U.S. Charges 3 in Drug Case With Helping Al Qaeda
Federal prosecutors in Manhattan unsealed narcotics and terrorism charges on Friday against three West Africans (Mali natives) they identified as associates of Al Qaeda and a related terrorist group.
While the United States Drug Enforcement Administration has long maintained that Al Qaeda has been involved in drug trafficking, officials at the agency said the case represented the first time such charges had been brought against people linked with the group.
The three men — identified as Oumar Issa, Harouna Touré and Idriss Abelrahman — were arrested on Wednesday in Ghana and flown to the United States on Thursday night, law enforcement officials said.
They were charged with narcotics terrorism conspiracy, the officials said, as well as conspiracy to provide material support to terrorist groups — Al Qaeda and Al Qaeda in the Islamic Maghreb.
The case grew out of sting operation, officials said. Two Drug Enforcement Administration informants posing as members of FARC, the Colombian terrorist group, approached the men, seeking their help to move large quantities of cocaine from West Africa, through North Africa and the desert and into Spain, the officials said.

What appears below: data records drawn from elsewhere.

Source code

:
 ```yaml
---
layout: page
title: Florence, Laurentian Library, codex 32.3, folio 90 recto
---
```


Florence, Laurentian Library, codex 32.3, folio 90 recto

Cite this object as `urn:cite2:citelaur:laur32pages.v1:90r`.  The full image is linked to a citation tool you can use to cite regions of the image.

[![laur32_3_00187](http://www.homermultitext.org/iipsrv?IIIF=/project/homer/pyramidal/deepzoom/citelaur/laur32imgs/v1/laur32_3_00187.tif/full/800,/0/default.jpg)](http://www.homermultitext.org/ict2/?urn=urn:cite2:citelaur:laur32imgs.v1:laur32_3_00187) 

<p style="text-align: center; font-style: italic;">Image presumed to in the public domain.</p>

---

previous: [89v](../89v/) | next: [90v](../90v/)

The three men, who identified themselves to the informants as either associates of Al Qaeda, or of a related group, Al Qaeda in the Islamic Maghreb, told the informants that they had provided similar transportation and security services to members of Al Qaeda, the officials said.
The three men were charged under statutes passed in 2006 that give federal drug agents the authority to prosecute narcotics and terrorism crimes committed anywhere in the world if a link between a drug offense and a specified act of terrorism or a terrorist organization can be established.